--- What the exercise asks ---
Only one stretch of the data below is wanted: the lines from the one with "### Disable auto-start of the service" through the one with "Download the [run](./support/service/newton-testnet-node/run)", repeated exactly.

--- Given records ---
————————

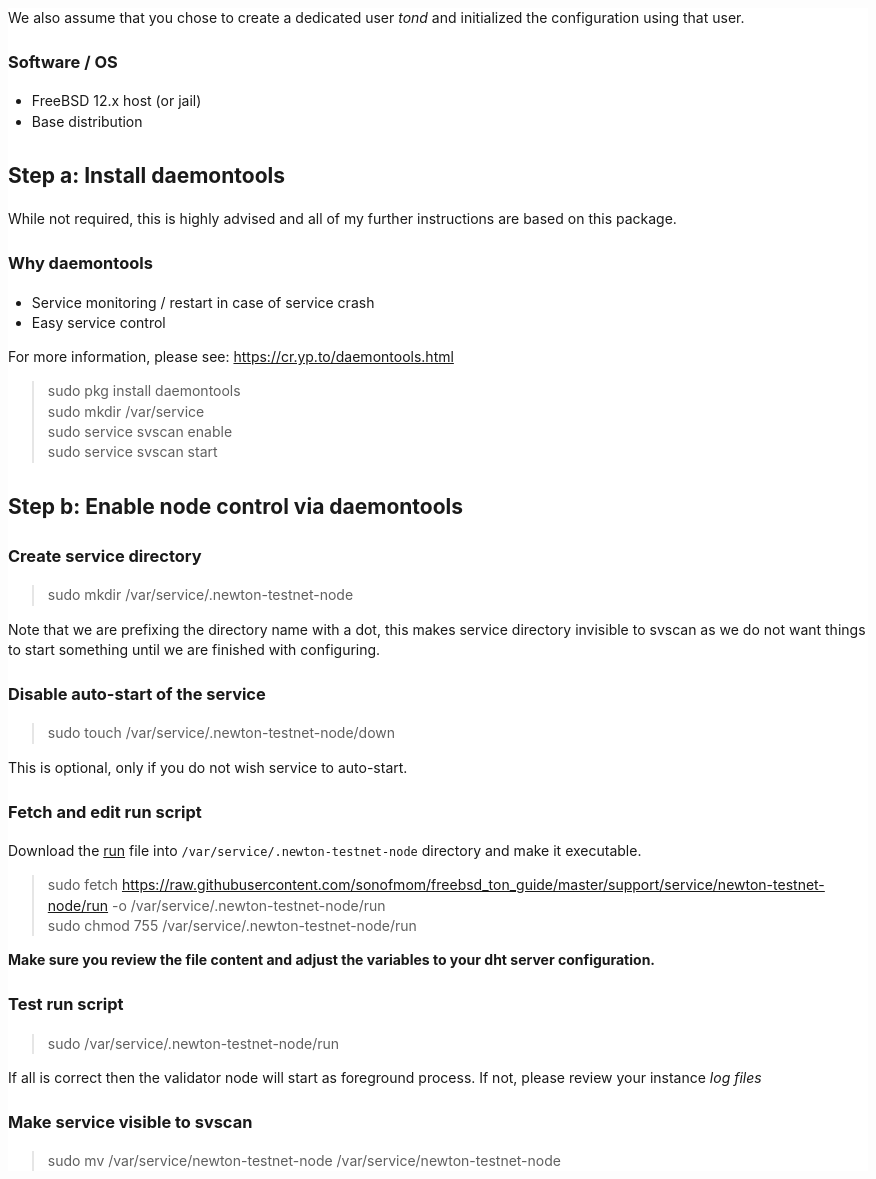 We also assume that you chose to create a dedicated user *tond* and initialized the configuration using that user.

### Software / OS
* FreeBSD 12.x host (or jail)
* Base distribution

## Step a: Install daemontools
While not required, this is highly advised and all of my further instructions are based on this package.

### Why daemontools
* Service monitoring / restart in case of service crash
* Easy service control

For more information, please see: https://cr.yp.to/daemontools.html
> sudo pkg install daemontools\
sudo mkdir /var/service\
sudo service svscan enable\
sudo service svscan start

## Step b: Enable node control via daemontools
### Create service directory
> sudo mkdir /var/service/.newton-testnet-node

Note that we are prefixing the directory name with a dot, this makes service directory invisible to svscan as we do not want things to start something until we are finished with configuring.

### Disable auto-start of the service
> sudo touch /var/service/.newton-testnet-node/down

This is optional, only if you do not wish service to auto-start.

### Fetch and edit run script
Download the [run](./support/service/newton-testnet-node/run) file into `/var/service/.newton-testnet-node` directory and make it executable.

> sudo fetch https://raw.githubusercontent.com/sonofmom/freebsd_ton_guide/master/support/service/newton-testnet-node/run -o /var/service/.newton-testnet-node/run\
sudo chmod 755 /var/service/.newton-testnet-node/run

**Make sure you review the file content and adjust the variables to your dht server configuration.**

### Test run script
> sudo /var/service/.newton-testnet-node/run

If all is correct then the validator node will start as foreground process. If not, please review your instance *log files*

### Make service visible to svscan
> sudo mv /var/service/newton-testnet-node /var/service/newton-testnet-node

————————

--- Output of the task ---
### Disable auto-start of the service
> sudo touch /var/service/.newton-testnet-node/down

This is optional, only if you do not wish service to auto-start.

### Fetch and edit run script
Download the [run](./support/service/newton-testnet-node/run) file into `/var/service/.newton-testnet-node` directory and make it executable.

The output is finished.